Pile un an après le très remarqué Underworld USA, le nouveau livre de James Ellroy, La malédiction Hilliker, paraîtra en France le 19 janvier 2011, comme d’ordinaire chez son éditeur Rivages.
Ce livre intimiste, dans la veine de Ma part d’ombre, dévoile les relations complexes d’Ellroy avec les femmes qui ont jalonné sa vie. Ce texte à part dans l’œuvre d’Ellroy a connu un accueil retentissant lors de sa parution cet été aux États-Unis.
Rivages (qui éditera également en février un inédit d’Elmore Leonard, La guerre du whisky) a dévoilé cette semaine une présentation extensive de l’ouvrage. La voici.

La malédiction Hilliker
Présentation de l’éditeur


« Ce livre m’a dévasté », dit James Ellroy à propos de La Malédiction Hilliker qu’il définit comme « un manifeste romantique ».
De la mère aux épouses et aux amantes, toute l’œuvre d’Ellroy procède du féminin et trouve sa source dans cette « malédiction » sur laquelle il s’expliquait déjà dans Ma part d’ombre : « Ma mère m’a donné ce cadeau et cette malédiction : l’obsession. »
C’est précisément le cœur de ce nouveau livre : l’obsession des femmes, sans lesquelles il se sent « désincarné ». La phrase d’ouverture, « Pour que les femmes m’aiment », énonce d’emblée le principe fondateur de la vie émotionnelle et créatrice d’Ellroy. Une phrase déjà prononcée par Don Crutchfied, double fictif de l’auteur, dans Underworld USA.
En six mouvements - « Elle », « Elles », « Cougar », « La Déesse », « La Pluie », « Elle » – Ellroy revisite les moments clés de ses relations avec les femmes, à commencer par la première d’entre toutes, sa mère Geneva Hilliker, objet de la « malédiction » qu’enfant il lança contre elle, souhaitant la voir morte. Trois mois plus tard, elle était assassinée. Après avoir vainement tenté de retrouver la trace de son meurtrier dans Ma part d’ombre, il entreprend ici une autre forme d’exorcisme : annuler la malédiction à travers la quête des autres femmes, passer de « Elle » à « Elles ». Les autres, ce sont les adolescentes sur lesquelles il fantasmait dans sa jeunesse, mais aussi des femmes mûres, réelles ou imaginées ; celle qui exerça une influence majeure sur lui, la journaliste Helen Knode, alias Cougar, puis « La Déesse » Joan, inspiratrice du personnage éponyme d’Underworld USA, et enfin, l’autre « Elle », la femme qui partage sa vie aujourd’hui. La boucle est bouclée.
Ellroy met son existence à nu dans un livre exceptionnel à tous égards.

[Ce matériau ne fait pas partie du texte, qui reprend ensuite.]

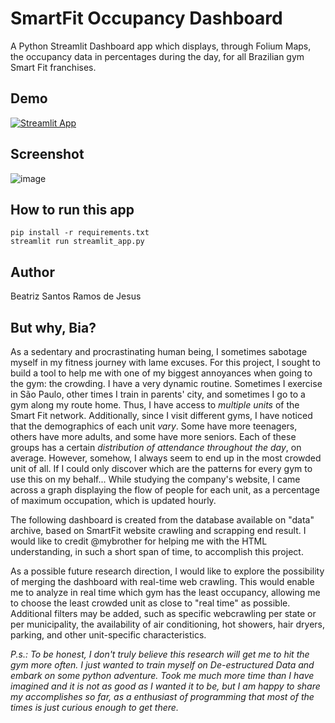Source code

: # SmartFit Occupancy Dashboard
A Python Streamlit Dashboard app which displays, through Folium Maps, the occupancy data in percentages during the day, for all Brazilian gym Smart Fit franchises.

## Demo
[![Streamlit App](https://static.streamlit.io/badges/streamlit_badge_black_white.svg)]([https://share.streamlit.io/](https://occupancysmartfit.streamlit.app/))

## Screenshot
![image](https://github.com/BTRZEAI/SmartFit_Occupancy/assets/105079088/1d344b7d-55b0-484d-9b9d-bff022c709d7)

## How to run this app
```
pip install -r requirements.txt
streamlit run streamlit_app.py
```

## Author
Beatriz Santos Ramos de Jesus

## But why, Bia?

As a sedentary and procrastinating human being, I sometimes sabotage myself in my fitness journey with lame excuses. For this project, I sought to build a tool to help me with one of my biggest annoyances when going to the gym: the crowding.
I have a very dynamic routine. Sometimes I exercise in São Paulo, other times I train in parents' city,  and sometimes I go to a gym along my route home. Thus, I have access to *multiple units* of the Smart Fit network. Additionally, since I visit different gyms, I have noticed that the demographics of each unit *vary*. Some have more teenagers, others have more adults, and some have more seniors. Each of these groups has a certain *distribution of attendance throughout the day*, on average. However, somehow, I always seem to end up in the most crowded unit of all. If I could only discover which are the patterns for every gym to use this on my behalf... While studying the company's website, I came across a graph displaying the flow of people for each unit, as a percentage of maximum occupation, which is updated hourly.

The following dashboard is created from the database available on "data" archive, based on  SmartFit website crawling and scrapping end result. I would like to credit @mybrother for helping me with the HTML understanding, in such a short span of time, to accomplish this project.

As a possible future research direction, I would like to explore the possibility of merging the dashboard with real-time web crawling. This would enable me to analyze in real time which gym has the least occupancy, allowing me to choose the least crowded unit as close to "real time" as possible. 
Additional filters may be added, such as specific webcrawling per state or per municipality, the availability of air conditioning, hot showers, hair dryers, parking, and other unit-specific characteristics.

_P.s.: To be honest, I don't truly believe this research will get me to hit the gym more often. I just wanted to train myself on De-estructured Data and embark on some python adventure. Took me much more time than I have imagined and it is not as good as I wanted it to be, but I am happy to share my accomplishes so far, as a enthusiast of programming that most of the times is just curious enough to get there._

D’abord par la lucidité et l’honnêteté dont il fait preuve, la sincérité avec laquelle il parle de lui (y compris de sa dépression).
Mais ce qui frappe aussi, c’est sa capacité à éviter le piège du déballage racoleur grâce à une écriture sans équivalent. Il fait partie de ces créateurs qui métamorphosent leur vécu le plus intime en objet littéraire : Ellroy devient le personnage d’Ellroy. Il y parvient au moyen d’un style ramassé jusqu’à l’abstraction, qui soudain devient grave et élégiaque, transformant alors le récit en une déchirante confession, en un hommage aux femmes, en une œuvre palpitante de vie, remplie de contradictions folles et d’extraordinaires intuitions sur la nature féminine. Mélange de rigueur, de mysticisme et de sexualité, ce livre à la forme austère et au contenu électrique rassemble toutes les fulgurances et les faiblesses d’un homme hors du commun qui a mis sa vie tumultueuse au service de la littérature.

© Éditions Rivages, 2010

« La malédiction Hiliker » de James Ellroy, traduit de l’anglais (États-Unis) par Jean-Paul Gratias, éditions Rivages/Thriller, 20 €. Parution le 19 janvier 2011.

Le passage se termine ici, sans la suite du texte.